Unix Desktop

ID #1017

Making Metalinks

By Darius Liktorius (Metalink Creator), A. Bram Neijt (Metalinks tools project), Manuel Subredu (RoPkg::Metalink), Anthony Bryan

What are Metalinks? Why would your organization or site want to use them?

Metalink is a system which improves the download process by increasing availability and guaranteeing integrity. It can give your users a more reliable download by providing multiple links to the same file, which can be switched to if one server is down or fails during transmission. It can also make downloads faster by using multiple resources at once. Organizations use mirror servers in multiple locations to provide redundancy and place content nearby users in the hopes that it will be faster for local users. Examples would be mirrors on each continent or near a concentration of users. Downloaders in Europe would manually choose a mirror located in a European country, preferably their own, and people in Japan or other countries would choose mirrors close to them. If mirrors are down they can be used by downloaders in other locations as a backup or second option. Metalink lists mirrors with machine readable information on priority and location so their efficient use can be automated by download programs. It can list mirrors around the world, but will automatically default to mirrors closer to you and by priority.

Download programs (also known as download managers) that are Metalink-aware read the information from a Metalink file (one with a .metalink extension), which is just plain XML. The download programs split the file tranfer into independently verifiable segments which are re-assembled. By downloading multiple segments from multiple servers, download speeds are usually three to four times faster on an average broadband connection and much faster on business grade connections. The checksum verification process, usually manual and arcane to most people, is automated with Metalink, so files are guaranteed to be an exact copy of the file you downloaded, free of errors. Metalinks can also contain publisher information, Operating System and architecture, language, file descriptions, mutliple files (to be added to a download queue) and so on. All this extra information allows download programs to do interesting things. It lets you have one download link for multiple Operating Systems and languages, and downloaders will get the correct version for their system.

A few of the projects and organizations that use Metalink include: OpenOffice.org, PC-BSD, openSUSE, Arch Linux, DesktopBSD, TrueBSD, blag linux, Ubuntu Christian Edition, StartCom Linux, Berry Linux, redWall Firewall, GoboLinux, and Eiffel Software.
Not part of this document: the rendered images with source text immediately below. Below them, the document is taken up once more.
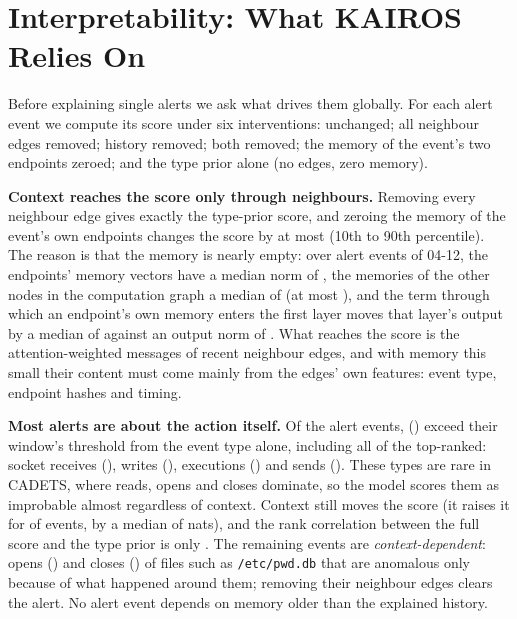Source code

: \documentclass[conference]{IEEEtran}
\begin{document}
\section{Interpretability: What KAIROS Relies On}
\label{sec:interpretability}
Before explaining single alerts we ask what drives them globally. For each alert event we compute its
score under six interventions: unchanged; all neighbour edges removed; history removed; both removed;
the memory of the event's two endpoints zeroed; and the type prior alone (no edges, zero memory).

\textbf{Context reaches the score only through neighbours.} Removing every neighbour edge gives exactly
the type-prior score, and zeroing the memory of the event's own endpoints changes the score by at most
\MemZeroMaxEffect{} (10th to 90th percentile). The reason is that the memory is nearly empty: over
\MemPathN{} alert events of 04-12, the endpoints' memory vectors have a median norm of \MemPathMemNormU{},
the memories of the other nodes in the computation graph a median of \MemPathNodesNorm{} (at most
\MemPathNodesNormMax{}), and the term through which an endpoint's own memory enters the first layer moves
that layer's output by a median of \MemPathSkipNormU{} against an output norm of \MemPathConvNormU{}.
What reaches the score is the attention-weighted messages of recent neighbour edges, and with memory this
small their content must come mainly from the edges' own features: event type, endpoint hashes and timing.

\textbf{Most alerts are about the action itself.} Of the \NumAlertEvents{} alert events,
\NumPriorEvents{} (\FracPriorEvents{}) exceed their window's threshold from the event type alone,
including all \NumTopRankedPrior{} of the \NumTopRanked{} top-ranked: socket receives (\NumAlertRecv{}),
writes (\NumAlertWrite{}), executions (\NumAlertExecute{}) and sends (\NumAlertSend{}). These types are
rare in CADETS, where reads, opens and closes dominate, so the model scores them as improbable almost
regardless of context. Context still moves the score (it raises it for \FracContextRaises{} of events,
by a median of \ContextGainMedianPrior{} nats), and the rank correlation between the full score and the
type prior is only \SpearmanFullPrior{}. The remaining \NumWindowEvents{} events are
\emph{context-dependent}: opens (\NumAlertOpen{}) and closes (\NumAlertClose{}) of files such as
\texttt{/etc/pwd.db} that are anomalous only because of what happened around them; removing their
neighbour edges clears the alert. No alert event depends on memory older than the explained history.
\end{document}
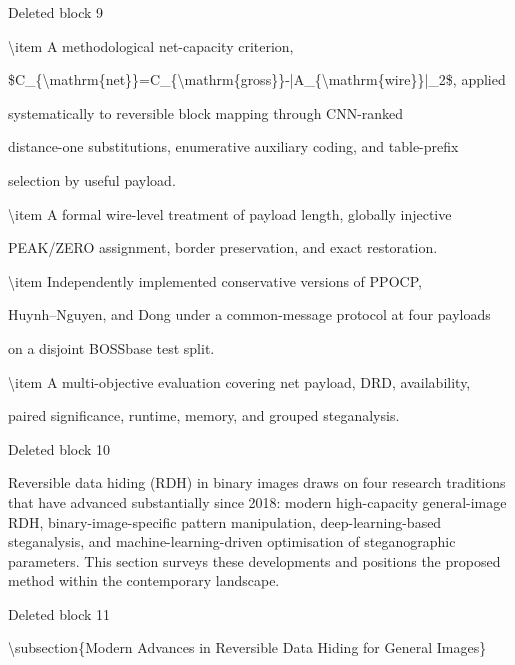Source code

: \documentclass[a4paper,fleqn]{cas-dc}
\newenvironment{RevisionDeletion}{%
  \par\begingroup\color{revisionred}\footnotesize\ttfamily
  \setlength{\parindent}{0pt}\setlength{\parskip}{1pt}\obeyspaces
}{\par\endgroup}
\begin{document}
\begin{RevisionDeletion}
Deleted block 9\par
    \textbackslash{}item A methodological net-capacity criterion,\par
    \$C\_\{\textbackslash{}mathrm\{net\}\}=C\_\{\textbackslash{}mathrm\{gross\}\}-|A\_\{\textbackslash{}mathrm\{wire\}\}|\_2\$, applied\par
    systematically to reversible block mapping through CNN-ranked\par
    distance-one substitutions, enumerative auxiliary coding, and table-prefix\par
    selection by useful payload.\par
    \textbackslash{}item A formal wire-level treatment of payload length, globally injective\par
    PEAK/ZERO assignment, border preservation, and exact restoration.\par
    \textbackslash{}item Independently implemented conservative versions of PPOCP,\par
    Huynh--Nguyen, and Dong under a common-message protocol at four payloads\par
    on a disjoint BOSSbase test split.\par
    \textbackslash{}item A multi-objective evaluation covering net payload, DRD, availability,\par
    paired significance, runtime, memory, and grouped steganalysis.\par
\end{RevisionDeletion}

\begin{RevisionDeletion}
Deleted block 10\par
Reversible data hiding (RDH) in binary images draws on four research traditions that have advanced substantially since 2018: modern high-capacity general-image RDH, binary-image-specific pattern manipulation, deep-learning-based steganalysis, and machine-learning-driven optimisation of steganographic parameters. This section surveys these developments and positions the proposed method within the contemporary landscape.\par
\end{RevisionDeletion}

\begin{RevisionDeletion}
Deleted block 11\par
\textbackslash{}subsection\{Modern Advances in Reversible Data Hiding for General Images\}\par
\end{RevisionDeletion}
\end{document}
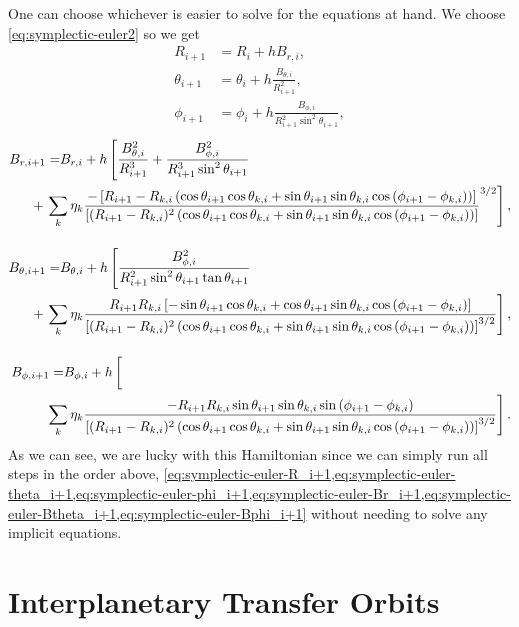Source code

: One can choose whichever is easier to solve for the equations at hand. We choose \cref{eq:symplectic-euler2} so we get
\begin{align}
    R_{i+1} &= R_i + h B_{r,i} \label{eq:symplectic-euler-R_i+1}, \\[0.4cm]
    \theta_{i+1} &= \theta_i + h \frac{B_{\theta,i}}{R_{i+1}^2}, \label{eq:symplectic-euler-theta_i+1} \\[0.4cm]
    \phi_{i+1} &= \phi_i + h \frac{B_{\phi,i}}{R_{i+1}^2 \sin^2{\theta_{i+1}}}, \label{eq:symplectic-euler-phi_i+1}
\end{align}
\begin{align}    
    \begin{aligned}
        B_{r,i+1} = & B_{r,i} + h \left[ \frac{B_{\theta,i}^2}{R_{i+1}^3} + \frac{B_{\phi,i}^2}{R_{i+1}^3 \sin^2{\theta_{i+1}}} \right. \\
        & \hspace{-22.0pt} + \left. \sum\limits_{k} \eta_k \frac{-\left[R_{i+1} - R_{k,i} \left(\cos{\theta_{i+1}}\cos{\theta_{k,i}} + \sin{\theta_{i+1}}\sin{\theta_{k,i}}\cos{(\phi_{i+1} - \phi_{k,i})}\right) \right]}{\left[(R_{i+1} - R_{k,i})^2 \left(\cos{\theta_{i+1}}\cos{\theta_{k,i}} + \sin{\theta_{i+1}}\sin{\theta_{k,i}}\cos{(\phi_{i+1} - \phi_{k,i})} \right) \right]}^{3/2} \right] , \label{eq:symplectic-euler-Br_i+1}
    \end{aligned} \\[0.4cm]
    \begin{aligned}
        B_{\theta,i+1} = & B_{\theta,i} + h \left[ \frac{B_{\phi,i}^2}{R_{i+1}^2 \sin^2{\theta_{i+1}} \tan{\theta_{i+1}}} \right. \\
        & \hspace{-22.0pt} + \left. \sum\limits_{k} \eta_k \frac{R_{i+1} R_{k,i} \left[-\sin{\theta_{i+1}}\cos{\theta_{k,i}} + \cos{\theta_{i+1}}\sin{\theta_{k,i}}\cos{(\phi_{i+1} - \phi_{k,i})} \right]}{\left[(R_{i+1} - R_{k,i})^2 \left(\cos{\theta_{i+1}}\cos{\theta_{k,i}} + \sin{\theta_{i+1}}\sin{\theta_{k,i}}\cos{(\phi_{i+1} - \phi_{k,i})} \right) \right]^{3/2}} \right], \label{eq:symplectic-euler-Btheta_i+1}
    \end{aligned} \\[0.4cm]
    \begin{aligned}
        B_{\phi,i+1} = & B_{\phi,i} + h \left[ \vphantom{\frac12} \right.\\
        & \hspace{-22.0pt} \hphantom{+} \left. \sum\limits_{k} \eta_k \frac{- R_{i+1} R_{k,i} \sin{\theta_{i+1}}\sin{\theta_{k,i}}\sin{(\phi_{i+1} - \phi_{k,i})}}{\left[(R_{i+1} - R_{k,i})^2 \left(\cos{\theta_{i+1}}\cos{\theta_{k,i}} + \sin{\theta_{i+1}}\sin{\theta_{k,i}}\cos{(\phi_{i+1} - \phi_{k,i})} \right) \right]^{3/2}} \right]. \label{eq:symplectic-euler-Bphi_i+1}
    \end{aligned}
\end{align}
As we can see, we are lucky with this Hamiltonian since we can simply run all steps in the order above, \cref{eq:symplectic-euler-R_i+1,eq:symplectic-euler-theta_i+1,eq:symplectic-euler-phi_i+1,eq:symplectic-euler-Br_i+1,eq:symplectic-euler-Btheta_i+1,eq:symplectic-euler-Bphi_i+1} without needing to solve any implicit equations.

\section{Interplanetary Transfer Orbits}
Here is a very short example Metalink (ubuntu-6_10-desktop-i386_iso.metalink) listing only three mirrors and one checksum.

<?xml version="1.0" encoding="UTF-8"?>
<metalink version="3.0" xmlns="http://www.metalinker.org/">
  
  <files>  
   <file name="ubuntu-6.10-desktop-i386.iso">
    <os>Linux-x86</os>
    <size>732293120</size>
    <verification>
     <hash type="md5">b950a4d7cf3151e5f213843e2ad77fe3</hash>
    </verification>
    <resources>     
      <url type="http"
           location="ro"
           preference="90">
       http://ftp.iasi.roedu.net/mirrors/ubuntulinux.org/releases/.pool/ubuntu-6.10-desktop-i386.iso
      </url>
      <url type="http"
           location="jp"
           preference="100">
       http://ftp.yz.yamagata-u.ac.jp/pub/linux/ubuntu/releases/.pool/ubuntu-6.10-desktop-i386.iso
      </url>
      <url type="http"
           location="us"
           preference="90">
       http://ftp.osuosl.org/pub/ubuntu/.pool/ubuntu-6.10-desktop-i386.iso
      </url>      
    </resources>
   </file>
  </files> 
</metalink>

(The full XML implementation and more information can be found at Metalinker.org).

To take advantage of the benefits of Metalink, you need to make the .metalink files and add them to your site. You could manually create the files since they are XML text. But there are a few programs available which make the process easier. There are different tools and they range from being suitable for manually creating one Metalink at a time or automatically creating many. A list of files, their checksums, and the mirrors you want listed in the Metalinks are necessary.

Making a Few Metalinks (Manual)

What is the Metalink Creator?

The Metalink Creator (a.k.a. "Metalink Generator") is a web-based tool for assisting in the initial creation of a Metalink. Instead of coding everything by hand, you can get a jump start by making use of the Creator. You are able to view a Metalink (as XML text); including the ability to download a .metalink file created from your input.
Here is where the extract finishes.